I've made these kinds of photographs at times - without even needing to use a dark room. In fact, it's very easy with a RF camera - somewhat more difficult with a SLR.
You can duplicate this type of photograph right now.
It's accomplished by tripping the shutter with the lens cap still on!
We must go beyond this amusing trickery and try to reach for the big bucks of high art:
Exhibit one: take a sheet of Ilford MGIV paper, and with the lights turned off, put it in the fixer for the requisite time. Next, tone it in selenium until acceptable. Put on display
Exhibit two: take a sheet of Cibachrome, do the whatever-it-is procedure that follows developer. Put on display.
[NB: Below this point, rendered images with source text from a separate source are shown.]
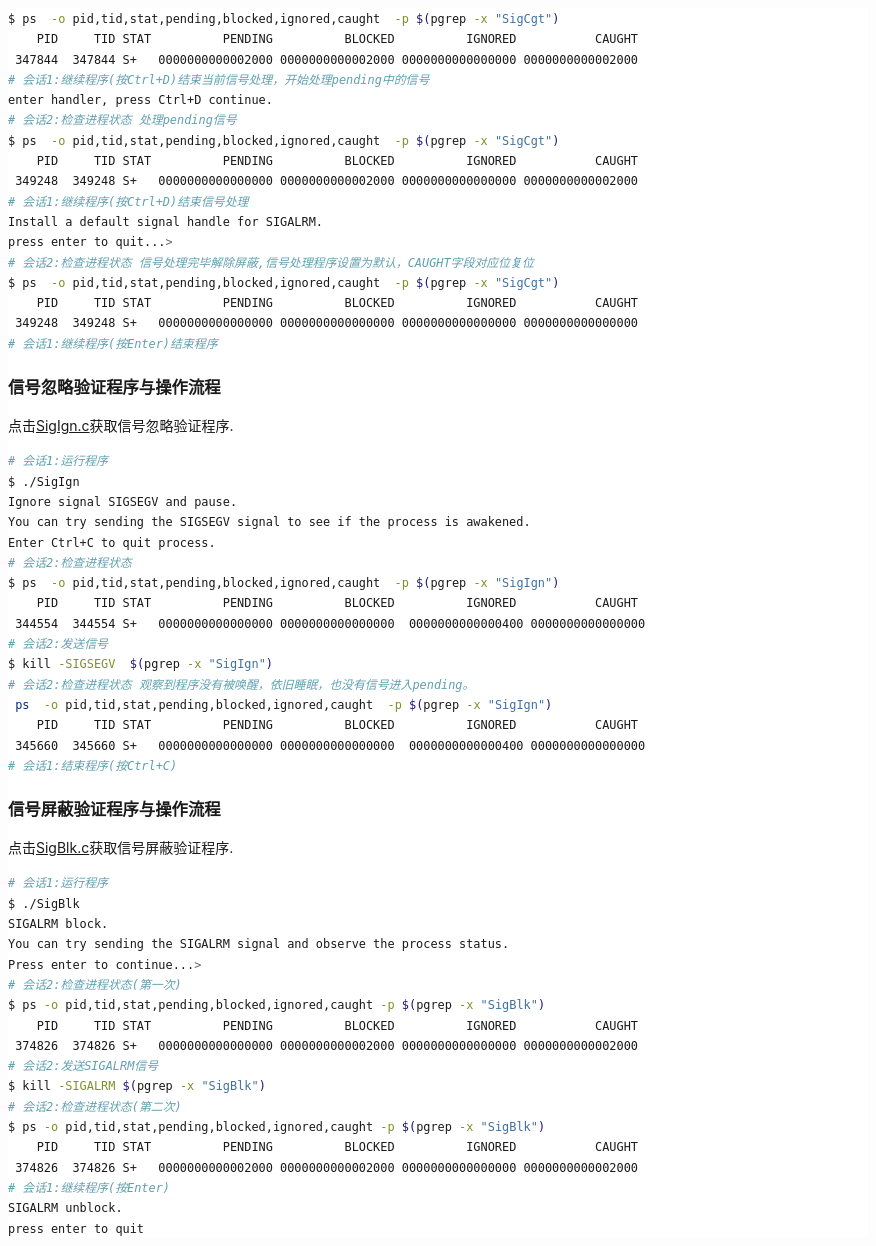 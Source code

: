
 ```bash
$ ps  -o pid,tid,stat,pending,blocked,ignored,caught  -p $(pgrep -x "SigCgt")
    PID     TID STAT          PENDING          BLOCKED          IGNORED           CAUGHT
 347844  347844 S+   0000000000002000 0000000000002000 0000000000000000 0000000000002000
# 会话1:继续程序(按Ctrl+D)结束当前信号处理，开始处理pending中的信号
enter handler, press Ctrl+D continue.
# 会话2:检查进程状态 处理pending信号
$ ps  -o pid,tid,stat,pending,blocked,ignored,caught  -p $(pgrep -x "SigCgt")
    PID     TID STAT          PENDING          BLOCKED          IGNORED           CAUGHT
 349248  349248 S+   0000000000000000 0000000000002000 0000000000000000 0000000000002000
# 会话1:继续程序(按Ctrl+D)结束信号处理
Install a default signal handle for SIGALRM.
press enter to quit...>
# 会话2:检查进程状态 信号处理完毕解除屏蔽,信号处理程序设置为默认，CAUGHT字段对应位复位
$ ps  -o pid,tid,stat,pending,blocked,ignored,caught  -p $(pgrep -x "SigCgt")
    PID     TID STAT          PENDING          BLOCKED          IGNORED           CAUGHT
 349248  349248 S+   0000000000000000 0000000000000000 0000000000000000 0000000000000000
# 会话1:继续程序(按Enter)结束程序
```

### 信号忽略验证程序与操作流程

点击[SigIgn.c](/code/signal/SigIgn.c)获取信号忽略验证程序.

```bash
# 会话1:运行程序
$ ./SigIgn
Ignore signal SIGSEGV and pause.
You can try sending the SIGSEGV signal to see if the process is awakened.
Enter Ctrl+C to quit process.
# 会话2:检查进程状态
$ ps  -o pid,tid,stat,pending,blocked,ignored,caught  -p $(pgrep -x "SigIgn")
    PID     TID STAT          PENDING          BLOCKED          IGNORED           CAUGHT
 344554  344554 S+   0000000000000000 0000000000000000  0000000000000400 0000000000000000
# 会话2:发送信号
$ kill -SIGSEGV  $(pgrep -x "SigIgn")
# 会话2:检查进程状态 观察到程序没有被唤醒，依旧睡眠，也没有信号进入pending。
 ps  -o pid,tid,stat,pending,blocked,ignored,caught  -p $(pgrep -x "SigIgn")
    PID     TID STAT          PENDING          BLOCKED          IGNORED           CAUGHT
 345660  345660 S+   0000000000000000 0000000000000000  0000000000000400 0000000000000000
# 会话1:结束程序(按Ctrl+C)
```

### 信号屏蔽验证程序与操作流程

点击[SigBlk.c](/code/signal/SigBlk.c)获取信号屏蔽验证程序.

```bash
# 会话1:运行程序
$ ./SigBlk
SIGALRM block.
You can try sending the SIGALRM signal and observe the process status.
Press enter to continue...>
# 会话2:检查进程状态(第一次)
$ ps -o pid,tid,stat,pending,blocked,ignored,caught -p $(pgrep -x "SigBlk")
    PID     TID STAT          PENDING          BLOCKED          IGNORED           CAUGHT
 374826  374826 S+   0000000000000000 0000000000002000 0000000000000000 0000000000002000
# 会话2:发送SIGALRM信号
$ kill -SIGALRM $(pgrep -x "SigBlk")
# 会话2:检查进程状态(第二次)
$ ps -o pid,tid,stat,pending,blocked,ignored,caught -p $(pgrep -x "SigBlk")
    PID     TID STAT          PENDING          BLOCKED          IGNORED           CAUGHT
 374826  374826 S+   0000000000002000 0000000000002000 0000000000000000 0000000000002000
# 会话1:继续程序(按Enter)
SIGALRM unblock.
press enter to quit
```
Exhibit three: take a sheet of RA-4, throw it in blix, do whatever is needed after. Put on display.
You now have a black and white and two color photographs, all of which record not the object itself, but merely its idea. You have reduced photography to its materiality, and went beyond the tyranny of the signifier, binary oppositions, patriarchy, and Western oppression. You have freed art from the misery it had no idea it was in.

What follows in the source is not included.